■ THE PROBLEM
For the records below, print the lines from the line with "### Advanced Bookkeeping: $3,000" through the line with "with complex requirements" exactly as written; include both end lines and exclude the rest.
(INFORMATION PROVIDED)
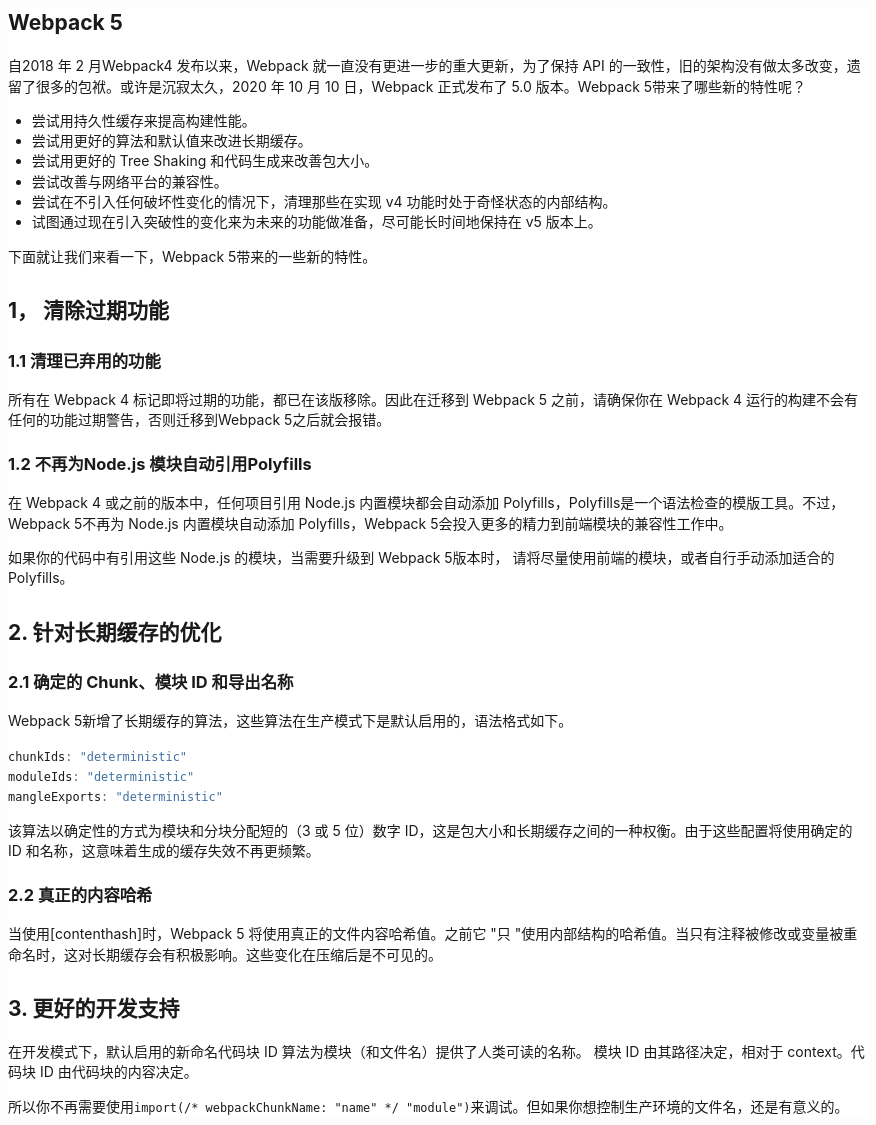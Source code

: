 ## Webpack 5

自2018 年 2 月Webpack4 发布以来，Webpack 就一直没有更进一步的重大更新，为了保持 API 的一致性，旧的架构没有做太多改变，遗留了很多的包袱。或许是沉寂太久，2020 年 10 月 10 日，Webpack 正式发布了 5.0 版本。Webpack 5带来了哪些新的特性呢？

*   尝试用持久性缓存来提高构建性能。
*   尝试用更好的算法和默认值来改进长期缓存。
*   尝试用更好的 Tree Shaking 和代码生成来改善包大小。
*   尝试改善与网络平台的兼容性。
*   尝试在不引入任何破坏性变化的情况下，清理那些在实现 v4 功能时处于奇怪状态的内部结构。
*   试图通过现在引入突破性的变化来为未来的功能做准备，尽可能长时间地保持在 v5 版本上。

下面就让我们来看一下，Webpack 5带来的一些新的特性。

## 1， 清除过期功能

### 1.1 清理已弃用的功能

所有在 Webpack 4 标记即将过期的功能，都已在该版移除。因此在迁移到 Webpack 5 之前，请确保你在 Webpack 4 运行的构建不会有任何的功能过期警告，否则迁移到Webpack 5之后就会报错。

### 1.2 不再为Node.js 模块自动引用Polyfills

在 Webpack 4 或之前的版本中，任何项目引用 Node.js 内置模块都会自动添加 Polyfills，Polyfills是一个语法检查的模版工具。不过，Webpack 5不再为 Node.js 内置模块自动添加 Polyfills，Webpack 5会投入更多的精力到前端模块的兼容性工作中。

如果你的代码中有引用这些 Node.js 的模块，当需要升级到 Webpack 5版本时， 请将尽量使用前端的模块，或者自行手动添加适合的 Polyfills。

## 2\. 针对长期缓存的优化

### 2.1 确定的 Chunk、模块 ID 和导出名称

Webpack 5新增了长期缓存的算法，这些算法在生产模式下是默认启用的，语法格式如下。

```js
chunkIds: "deterministic"
moduleIds: "deterministic"
mangleExports: "deterministic"

```

该算法以确定性的方式为模块和分块分配短的（3 或 5 位）数字 ID，这是包大小和长期缓存之间的一种权衡。由于这些配置将使用确定的 ID 和名称，这意味着生成的缓存失效不再更频繁。

### 2.2 真正的内容哈希

当使用\[contenthash\]时，Webpack 5 将使用真正的文件内容哈希值。之前它 "只 "使用内部结构的哈希值。当只有注释被修改或变量被重命名时，这对长期缓存会有积极影响。这些变化在压缩后是不可见的。

## 3\. 更好的开发支持

在开发模式下，默认启用的新命名代码块 ID 算法为模块（和文件名）提供了人类可读的名称。 模块 ID 由其路径决定，相对于 context。代码块 ID 由代码块的内容决定。

所以你不再需要使用`import(/* webpackChunkName: "name" */ "module")`来调试。但如果你想控制生产环境的文件名，还是有意义的。
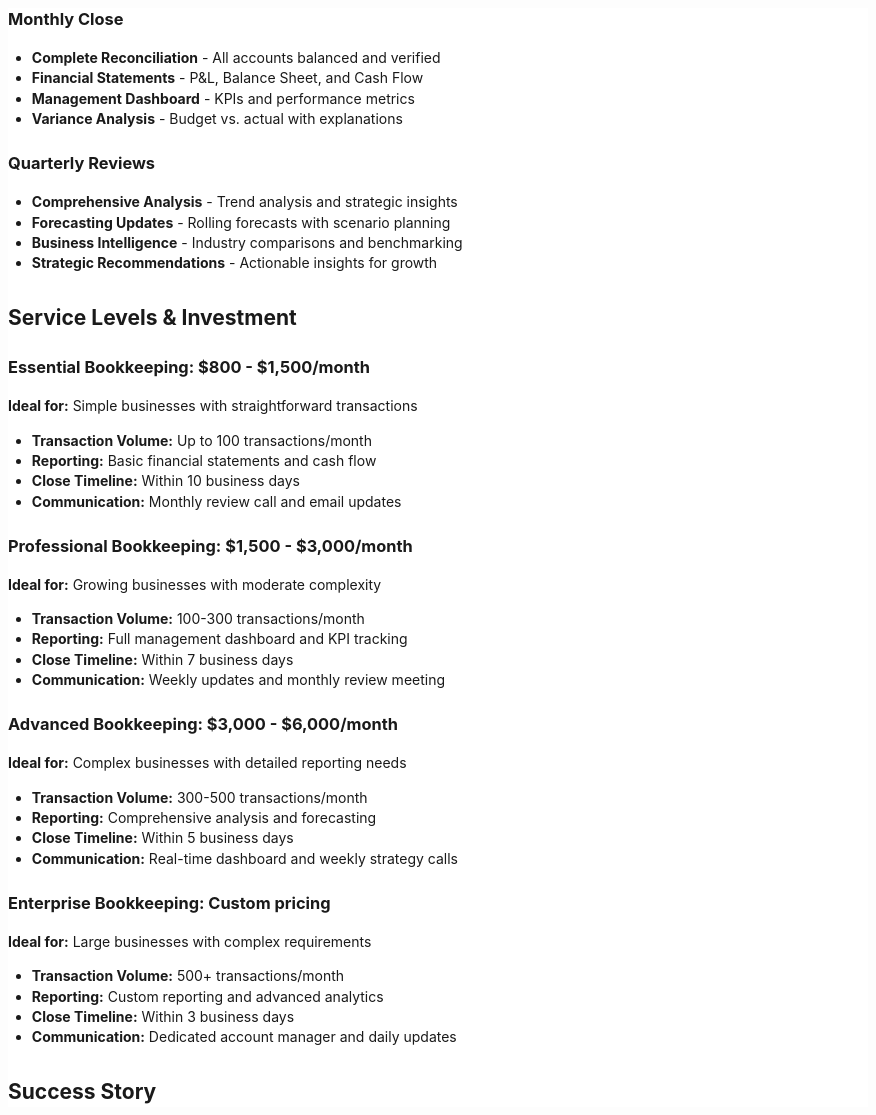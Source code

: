 ### Monthly Close
- **Complete Reconciliation** - All accounts balanced and verified
- **Financial Statements** - P&L, Balance Sheet, and Cash Flow
- **Management Dashboard** - KPIs and performance metrics
- **Variance Analysis** - Budget vs. actual with explanations

### Quarterly Reviews
- **Comprehensive Analysis** - Trend analysis and strategic insights
- **Forecasting Updates** - Rolling forecasts with scenario planning
- **Business Intelligence** - Industry comparisons and benchmarking
- **Strategic Recommendations** - Actionable insights for growth

</div>

<div class="content-section-card content-section-white">

## Service Levels & Investment

### Essential Bookkeeping: $800 - $1,500/month
**Ideal for:** Simple businesses with straightforward transactions
- **Transaction Volume:** Up to 100 transactions/month
- **Reporting:** Basic financial statements and cash flow
- **Close Timeline:** Within 10 business days
- **Communication:** Monthly review call and email updates

### Professional Bookkeeping: $1,500 - $3,000/month
**Ideal for:** Growing businesses with moderate complexity
- **Transaction Volume:** 100-300 transactions/month
- **Reporting:** Full management dashboard and KPI tracking
- **Close Timeline:** Within 7 business days
- **Communication:** Weekly updates and monthly review meeting

### Advanced Bookkeeping: $3,000 - $6,000/month
**Ideal for:** Complex businesses with detailed reporting needs
- **Transaction Volume:** 300-500 transactions/month
- **Reporting:** Comprehensive analysis and forecasting
- **Close Timeline:** Within 5 business days
- **Communication:** Real-time dashboard and weekly strategy calls

### Enterprise Bookkeeping: Custom pricing
**Ideal for:** Large businesses with complex requirements
- **Transaction Volume:** 500+ transactions/month
- **Reporting:** Custom reporting and advanced analytics
- **Close Timeline:** Within 3 business days
- **Communication:** Dedicated account manager and daily updates

</div>

<div class="content-section-card content-section-gray">

## Success Story
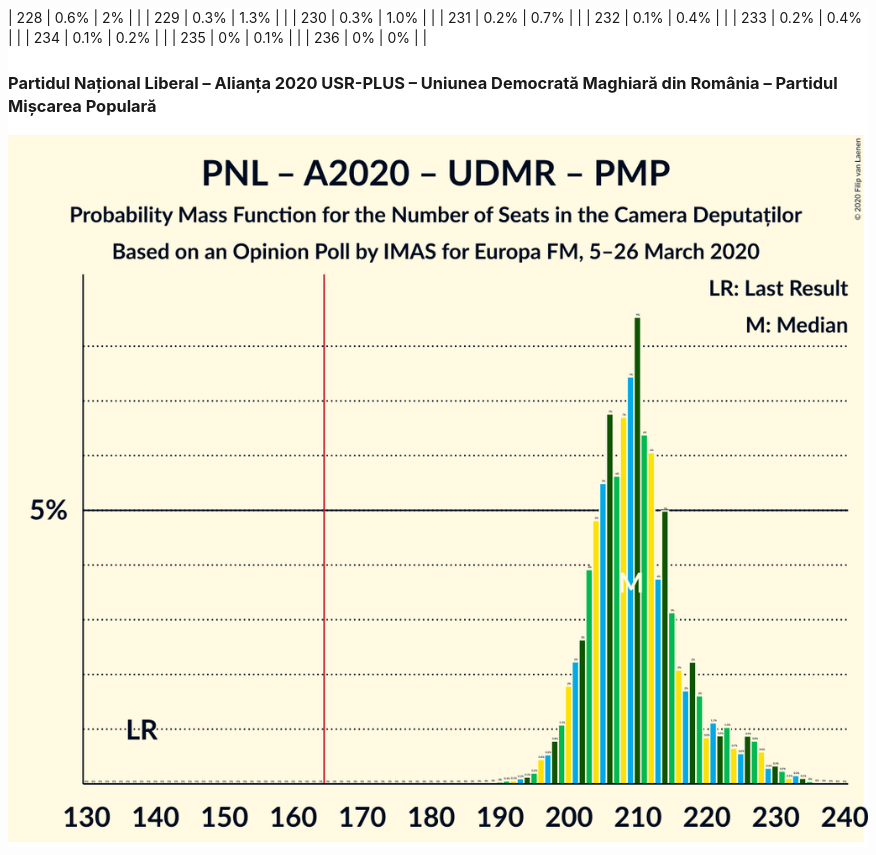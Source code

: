 | 228 | 0.6% | 2% |  |
| 229 | 0.3% | 1.3% |  |
| 230 | 0.3% | 1.0% |  |
| 231 | 0.2% | 0.7% |  |
| 232 | 0.1% | 0.4% |  |
| 233 | 0.2% | 0.4% |  |
| 234 | 0.1% | 0.2% |  |
| 235 | 0% | 0.1% |  |
| 236 | 0% | 0% |  |

### Partidul Național Liberal – Alianța 2020 USR-PLUS – Uniunea Democrată Maghiară din România – Partidul Mișcarea Populară

![Graph with seats probability mass function not yet produced](2020-03-26-IMAS-coalitions-seats-pmf-pnl–a2020–udmr–pmp.png "Seats Probability Mass Function")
(End INFORMATION PROVIDED)
■ SOLUTION TO THE PROBLEM
### Advanced Bookkeeping: $3,000 - $6,000/month
**Ideal for:** Complex businesses with detailed reporting needs
- **Transaction Volume:** 300-500 transactions/month
- **Reporting:** Comprehensive analysis and forecasting
- **Close Timeline:** Within 5 business days
- **Communication:** Real-time dashboard and weekly strategy calls

### Enterprise Bookkeeping: Custom pricing
**Ideal for:** Large businesses with complex requirements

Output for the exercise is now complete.